Co-opted Sinn Féin councillor stayed on SIF group as community representative
THE Executive Office has no issue with a Sinn Féin councillor's decision to remain on a Social Investment Fund (SIF) steering group as a 'community' representative.
Geraldine McAteer joined the Belfast West SIF steering group as a community worker in 2013 alongside three Sinn Féin representatives.
However, when she was co-opted onto Belfast City Council in October 2014 to replace Máirtín Ó Muilleoir in the Balmoral ward she did not resign the SIF seat.
The administration of the Executive Office's £80m SIF has faced fierce criticism in recent weeks over its allocation of nearly £2m to an east Belfast community group headed by UDA commander Dee Stitt.
The Irish News highlighted misgivings about the £1.7m award to Charter NI early last month.
However, concern about the funds intensified after Stitt gave an interview to the Guardian in which he criticised the British government in a foul-mouthed tirade and described loyalist flute band North Down Defenders as "our homeland security".
It was reported soon afterwards that Stitt planned to resign from his £35,000-a-year post as Charter NI's chief executive officer.
However, following an internal disciplinary process, he remains in his job – prompting Deputy First Minister Martin McGuinness to last week call for his resignation.
First Minister Arlene Foster, who was photographed alongside Stitt last month, has said the issue is an internal matter for Charter NI.
The controversy has once again put the governance of the SIF in the spotlight.
Sir Alistair Graham, the former chairman of the committee for standards in public life, described the SIF grant process as "flawed" and said there is a clear conflict of interest in the system.
In relation to Ms McAteer's dual duties, Alliance councillor Emmet McDonagh-Brown said the Sinn Féin representative needed "to pick which role she wants to perform".
"The blurring of lines between decision-makers and beneficiaries is wrong – nobody should mark their own homework," he said.
"I know groups in my constituency who wish to but are unable to bid for lucrative contracts awarded by steering groups because they are not members."
However, the Executive Office appears to have no issue with Ms McAteer's two roles saying, while she may have a political role in south Belfast, her role on the West Belfast SIF is as "a community representative".
"Geraldine McAteer is not, and never has been, a member of the Belfast South steering group," a spokesman said.
"She does sit on the Belfast West group as a community representative."
Meanwhile, it has emerged that Stormont speaker Robin Newton was a member of the East Belfast SIF steering group and sponsored an awards ceremony for Charter NI at Parliament Buildings.
Earlier this year BBC Spotlight revealed that Mr Newton, along with Peter Robinson and others, had been part of a DUP delegation which asked the then Alliance minister Stephen Farry to by-pass normal tender processes and deliver £7m to Charter NI and another company for an IT project in east Belfast.
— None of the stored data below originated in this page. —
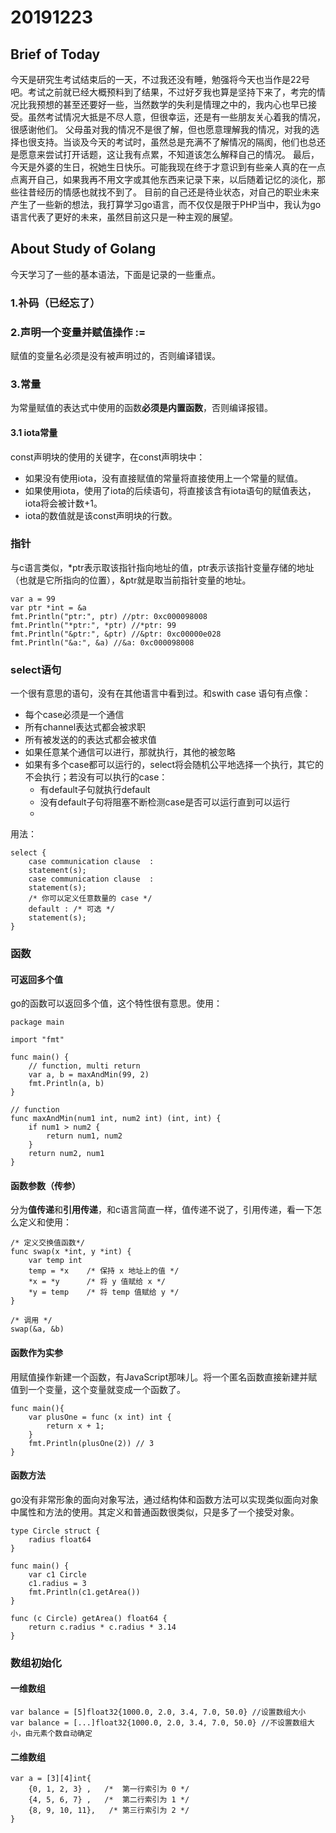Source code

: # 20191223
##   Brief of Today
今天是研究生考试结束后的一天，不过我还没有睡，勉强将今天也当作是22号吧。考试之前就已经大概预料到了结果，不过好歹我也算是坚持下来了，考完的情况比我预想的甚至还要好一些，当然数学的失利是情理之中的，我内心也早已接受。虽然考试情况大抵是不尽人意，但很幸运，还是有一些朋友关心着我的情况，很感谢他们。
父母虽对我的情况不是很了解，但也愿意理解我的情况，对我的选择也很支持。当谈及今天的考试时，虽然总是充满不了解情况的隔阂，他们也总还是愿意来尝试打开话题，这让我有点累，不知道该怎么解释自己的情况。
最后，今天是外婆的生日，祝她生日快乐。可能我现在终于才意识到有些亲人真的在一点点离开自己，如果我再不用文字或其他东西来记录下来，以后随着记忆的淡化，那些往昔经历的情感也就找不到了。
目前的自己还是待业状态，对自己的职业未来产生了一些新的想法，我打算学习go语言，而不仅仅是限于PHP当中，我认为go语言代表了更好的未来，虽然目前这只是一种主观的展望。

## About Study of Golang
今天学习了一些的基本语法，下面是记录的一些重点。
### 1.补码（已经忘了）
### 2.声明一个变量并赋值操作 :=
赋值的变量名必须是没有被声明过的，否则编译错误。
### 3.常量
为常量赋值的表达式中使用的函数**必须是内置函数**，否则编译报错。
#### 3.1 iota常量
const声明块的使用的关键字，在const声明块中：
- 如果没有使用iota，没有直接赋值的常量将直接使用上一个常量的赋值。
- 如果使用iota，使用了iota的后续语句，将直接该含有iota语句的赋值表达，iota将会被计数+1。
- iota的数值就是该const声明块的行数。
### 指针
与c语言类似，*ptr表示取该指针指向地址的值，ptr表示该指针变量存储的地址（也就是它所指向的位置），&ptr就是取当前指针变量的地址。

    var a = 99
    var ptr *int = &a
	fmt.Println("ptr:", ptr) //ptr: 0xc000098008
	fmt.Println("*ptr:", *ptr) //*ptr: 99
    fmt.Println("&ptr:", &ptr) //&ptr: 0xc00000e028
	fmt.Println("&a:", &a) //&a: 0xc000098008

### select语句
一个很有意思的语句，没有在其他语言中看到过。和swith case 语句有点像：
- 每个case必须是一个通信
- 所有channel表达式都会被求职
- 所有被发送的的表达式都会被求值
- 如果任意某个通信可以进行，那就执行，其他的被忽略
- 如果有多个case都可以运行的，select将会随机公平地选择一个执行，其它的不会执行；若没有可以执行的case： 
  - 有default子句就执行default
  - 没有default子句将阻塞不断检测case是否可以运行直到可以运行
  - 
用法：

    select {
        case communication clause  :
        statement(s);      
        case communication clause  :
        statement(s);
        /* 你可以定义任意数量的 case */
        default : /* 可选 */
        statement(s);
    }

### 函数
#### 可返回多个值
go的函数可以返回多个值，这个特性很有意思。使用：

    package main

    import "fmt"

    func main() {
        // function, multi return
        var a, b = maxAndMin(99, 2)
        fmt.Println(a, b)
    }

    // function
    func maxAndMin(num1 int, num2 int) (int, int) {
        if num1 > num2 {
            return num1, num2
        }
        return num2, num1
    }

#### 函数参数（传参）
分为**值传递**和**引用传递**，和c语言简直一样，值传递不说了，引用传递，看一下怎么定义和使用：

    /* 定义交换值函数*/
    func swap(x *int, y *int) {
        var temp int
        temp = *x    /* 保持 x 地址上的值 */
        *x = *y      /* 将 y 值赋给 x */
        *y = temp    /* 将 temp 值赋给 y */
    }

    /* 调用 */
    swap(&a, &b)

#### 函数作为实参
用赋值操作新建一个函数，有JavaScript那味儿。将一个匿名函数直接新建并赋值到一个变量，这个变量就变成一个函数了。

    func main(){
        var plusOne = func (x int) int {
            return x + 1;
        }
        fmt.Println(plusOne(2)) // 3
    }

#### 函数方法
go没有非常形象的面向对象写法，通过结构体和函数方法可以实现类似面向对象中属性和方法的使用。其定义和普通函数很类似，只是多了一个接受对象。

    type Circle struct {
        radius float64
    }

    func main() {
        var c1 Circle
        c1.radius = 3
        fmt.Println(c1.getArea())
    }

    func (c Circle) getArea() float64 {
        return c.radius * c.radius * 3.14
    }

### 数组初始化
#### 一维数组

    var balance = [5]float32{1000.0, 2.0, 3.4, 7.0, 50.0} //设置数组大小
    var balance = [...]float32{1000.0, 2.0, 3.4, 7.0, 50.0} //不设置数组大小，由元素个数自动确定

#### 二维数组

    var a = [3][4]int{  
        {0, 1, 2, 3} ,   /*  第一行索引为 0 */
        {4, 5, 6, 7} ,   /*  第二行索引为 1 */
        {8, 9, 10, 11},   /* 第三行索引为 2 */
    }


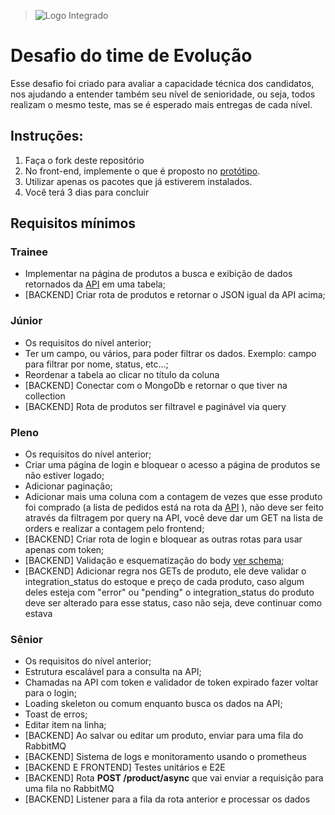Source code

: > ![Logo Integrado](https://github.com/willmustafa/integrado-teste-evolucao/blob/master/logo-branca.png)

# Desafio do time de Evolução

Esse desafio foi criado para avaliar a capacidade técnica dos candidatos, nos ajudando a entender também seu nível de senioridade, ou seja, todos realizam o mesmo teste, mas se é esperado mais entregas de cada nível.

## Instruções:

  1. Faça o fork deste repositório
  2. No front-end, implemente o que é proposto no [protótipo]().
  3. Utilizar apenas os pacotes que já estiverem instalados.
  4. Você terá 3 dias para concluir

## Requisitos mínimos

### Trainee

  - Implementar na página de produtos a busca e exibição de dados retornados da [API](https://6735fdf65995834c8a94f2fd.mockapi.io/api/v4/products) em uma tabela;
  - [BACKEND] Criar rota de produtos e retornar o JSON igual da API acima;

### Júnior

  - Os requisitos do nível anterior;
  - Ter um campo, ou vários, para poder filtrar os dados. Exemplo: campo para filtrar por nome, status, etc...;
  - Reordenar a tabela ao clicar no título da coluna
  - [BACKEND] Conectar com o MongoDb e retornar o que tiver na collection
  - [BACKEND] Rota de produtos ser filtravel e paginável via query

### Pleno

  - Os requisitos do nível anterior;
  - Criar uma página de login e bloquear o acesso a página de produtos se não estiver logado;
  - Adicionar paginação;
  - Adicionar mais uma coluna com a contagem de vezes que esse produto foi comprado (a lista de pedidos está na rota da [API](https://6735fdf65995834c8a94f2fd.mockapi.io/api/v4/orders) ), não deve ser feito através da filtragem por query na API, você deve dar um GET na lista de orders e realizar a contagem pelo frontend;
  - [BACKEND] Criar rota de login e bloquear as outras rotas para usar apenas com token;
  - [BACKEND] Validação e esquematização do body [ver schema]();
  - [BACKEND] Adicionar regra nos GETs de produto, ele deve validar o integration_status do estoque e preço de cada produto, caso algum deles esteja com "error" ou "pending" o integration_status do produto deve ser alterado para esse status, caso não seja, deve continuar como estava

### Sênior

  - Os requisitos do nível anterior;
  - Estrutura escalável para a consulta na API;
  - Chamadas na API com token e validador de token expirado fazer voltar para o login;
  - Loading skeleton ou comum enquanto busca os dados na API;
  - Toast de erros;
  - Editar item na linha;
  - [BACKEND] Ao salvar ou editar um produto, enviar para uma fila do RabbitMQ
  - [BACKEND] Sistema de logs e monitoramento usando o prometheus
  - [BACKEND E FRONTEND] Testes unitários e E2E
  - [BACKEND] Rota **POST /product/async** que vai enviar a requisição para uma fila no RabbitMQ
  - [BACKEND] Listener para a fila da rota anterior e processar os dados

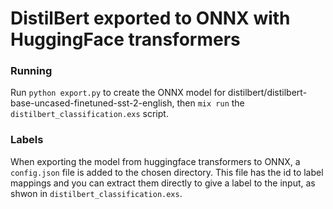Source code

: # DistilBert exported to ONNX with HuggingFace transformers

### Running

Run `python export.py` to create the ONNX model for distilbert/distilbert-base-uncased-finetuned-sst-2-english, then `mix run` the `distilbert_classification.exs` script.

### Labels

When exporting the model from huggingface transformers to ONNX, a `config.json` file is added to the chosen directory. This file has the id to label mappings and you can extract them directly to give a label to the input, as shwon in `distilbert_classification.exs`. 
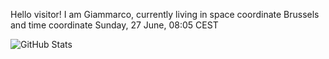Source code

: Hello visitor! I am Giammarco, currently living in space coordinate Brussels and time coordinate Sunday, 27 June, 08:05 CEST

![GitHub Stats](https://github-readme-stats.vercel.app/api?username=grcasanova)
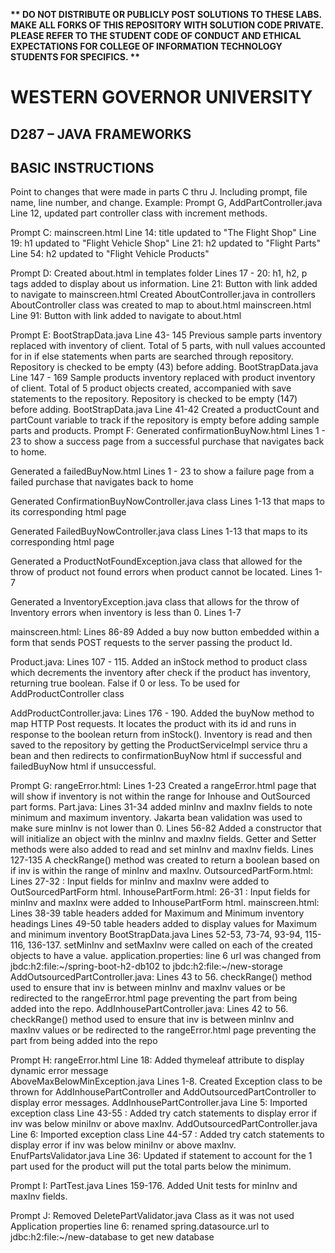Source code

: <strong>** DO NOT DISTRIBUTE OR PUBLICLY POST SOLUTIONS TO THESE LABS. MAKE ALL FORKS OF THIS REPOSITORY WITH SOLUTION CODE PRIVATE. PLEASE REFER TO THE STUDENT CODE OF CONDUCT AND ETHICAL EXPECTATIONS FOR COLLEGE OF INFORMATION TECHNOLOGY STUDENTS FOR SPECIFICS. ** </strong>

# WESTERN GOVERNOR UNIVERSITY 
## D287 – JAVA FRAMEWORKS

## BASIC INSTRUCTIONS
Point to changes that were made in parts C thru J. Including prompt, file name, line number, and change.
Example: Prompt G, AddPartController.java Line 12, updated part controller class with increment methods.

Prompt C: mainscreen.html Line 14: title updated to "The Flight Shop"
                          Line 19: h1 updated to "Flight Vehicle Shop"
                          Line 21: h2 updated to "Flight Parts"
                          Line 54: h2 updated to "Flight Vehicle Products"

Prompt D: Created about.html in templates folder
                          Lines 17 - 20: h1, h2, p tags added to display about us information.
                          Line 21: Button with link added to navigate to mainscreen.html
          Created AboutController.java in controllers
                          AboutController class was created to map to about.html 
          mainscreen.html Line 91: Button with link added to navigate to about.html

Prompt E: BootStrapData.java Line 43- 145 Previous sample parts inventory                                   replaced with inventory of client. Total of 5                                     parts, with null values accounted for in if                                 else statements when parts are searched                                     through repository. Repository is checked to                                be empty (43) before adding.
            BootStrapData.java Line 147 - 169 Sample products inventory                         replaced with product inventory of client.                       Total of 5 product objects created,                             accompanied with save statements to the                           repository. Repository is checked to be empty                      (147) before adding.
            BootStrapData.java Line 41-42 Created a productCount and                            partCount variable to track if the repository                   is empty before adding sample parts and                         products.
Prompt F: Generated confirmationBuyNow.html Lines 1 - 23 to show a success page from a successful purchase that navigates back to home.

  Generated a failedBuyNow.html Lines 1 - 23 to show a failure page from a failed purchase that navigates back to home

  Generated ConfirmationBuyNowController.java class Lines 1-13 that maps to its corresponding html page

  Generated FailedBuyNowController.java class Lines 1-13 that maps to its corresponding html page

  Generated a ProductNotFoundException.java class that allowed for the throw of product not found errors when product cannot be located. Lines 1-7

  Generated a InventoryException.java class that allows for the throw of Inventory errors when inventory is less than 0. Lines 1-7

  mainscreen.html: Lines 86-89 Added a buy now button embedded within a form that sends POST requests to the server passing the product Id. 

  Product.java: Lines 107 - 115. Added an inStock method to product class which decrements the inventory after check if the product has inventory, returning true boolean. False if 0 or less. To be used for AddProductController class

  AddProductController.java: Lines 176 - 190. Added the buyNow method to map HTTP Post requests. It locates the product with its id and runs in response to the boolean return from inStock(). Inventory is read and then saved to the repository by getting the ProductServiceImpl service thru a bean and then redirects to confirmationBuyNow html if successful and failedBuyNow html if unsuccessful.
            
Prompt G: 
    rangeError.html: Lines 1-23 Created a rangeError.html page that will show if            inventory is not within the range for Inhouse and OutSourced part           forms.
    Part.java: Lines 31-34 added minInv and maxInv fields to note minimum and               maximum inventory. Jakarta bean validation was used to make sure                minInv is not lower than 0.
                Lines 56-82 Added a constructor that will initialize an object with the minInv and maxInv fields. Getter and Setter methods were also added to read and set minInv and maxInv fields.
                Lines 127-135 A checkRange() method was created to return a boolean based on if inv is within the range of minInv and maxInv.
    OutsourcedPartForm.html: Lines 27-32 : Input fields for minInv and maxInv were          added to OutSourcedPartForm html. 
    InhousePartForm.html: 26-31 : Input fields for minInv and maxInx were added to          InhousePartForm html.
    mainscreen.html: Lines 38-39 table headers added for Maximum and Minimum                    inventory headings
                    Lines 49-50 table headers added to display values for Maximum and minimum inventory
    BootStrapData.java Lines 52-53, 73-74, 93-94, 115-116, 136-137. setMinInv and           setMaxInv were called on each of the created objects to have a                 value. 
    application.properties: line 6 url was changed from                                     jbdc:h2:file:~/spring-boot-h2-db102 to jbdc:h2:file:~/new-storage
    AddOutsourcedPartController.java: Lines 43 to 56. checkRange() method used to           ensure that inv is between minInv and maxInv values or be                   redirected to the rangeError.html page preventing the part from             being added into the repo.
    AddInhousePartController.java: Lines 42 to 56. checkRange() method used to              ensure that inv is between minInv and maxInv values or be                   redirected to the rangeError.html page preventing the part from             being added into the repo
  
Prompt H: rangeError.html Line 18: Added thymeleaf attribute to display   dynamic error message   
            AboveMaxBelowMinException.java Lines 1-8. Created Exception class to be thrown for AddInhousePartController and AddOutsourcedPartController to display error messages.
    AddInhousePartController.java Line 5: Imported exception class
                                    Line 43-55 : Added try catch statements to display error if inv was below miniInv or above maxInv.
    AddOutsourcedPartController.java Line 6: Imported exception class
            Line 44-57 : Added try catch statements to display error if inv was below miniInv or above maxInv.
    EnufPartsValidator.java Line 36: Updated if statement to account for the 1 part used for the product will put the total parts below the minimum.

Prompt I: PartTest.java Lines 159-176. Added Unit tests for minInv and maxInv fields.

Prompt J: Removed DeletePartValidator.java Class as it was not used
            Application properties line 6: renamed spring.datasource.url to jdbc:h2:file:~/new-database to get new database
Dr Farry rejected the request.
Mr Newton refused to answer queries from the News Letter about his role in awarding funds to Charter NI and when a request for an urgent oral question was received in relation to the matter last month "on procedural advice".
Alliance leader Naomi Long said it was "important (the speaker) is seen to be fully open, transparent and consistent in his approach.
“I think the speaker needs to consider whether by ignoring media enquiries on this issue and failing to explain in detail both his role and also why he did not recuse himself before taking a decision on the first question, whether damage will be caused to his perceived impartiality and to the wider reputation of the assembly.”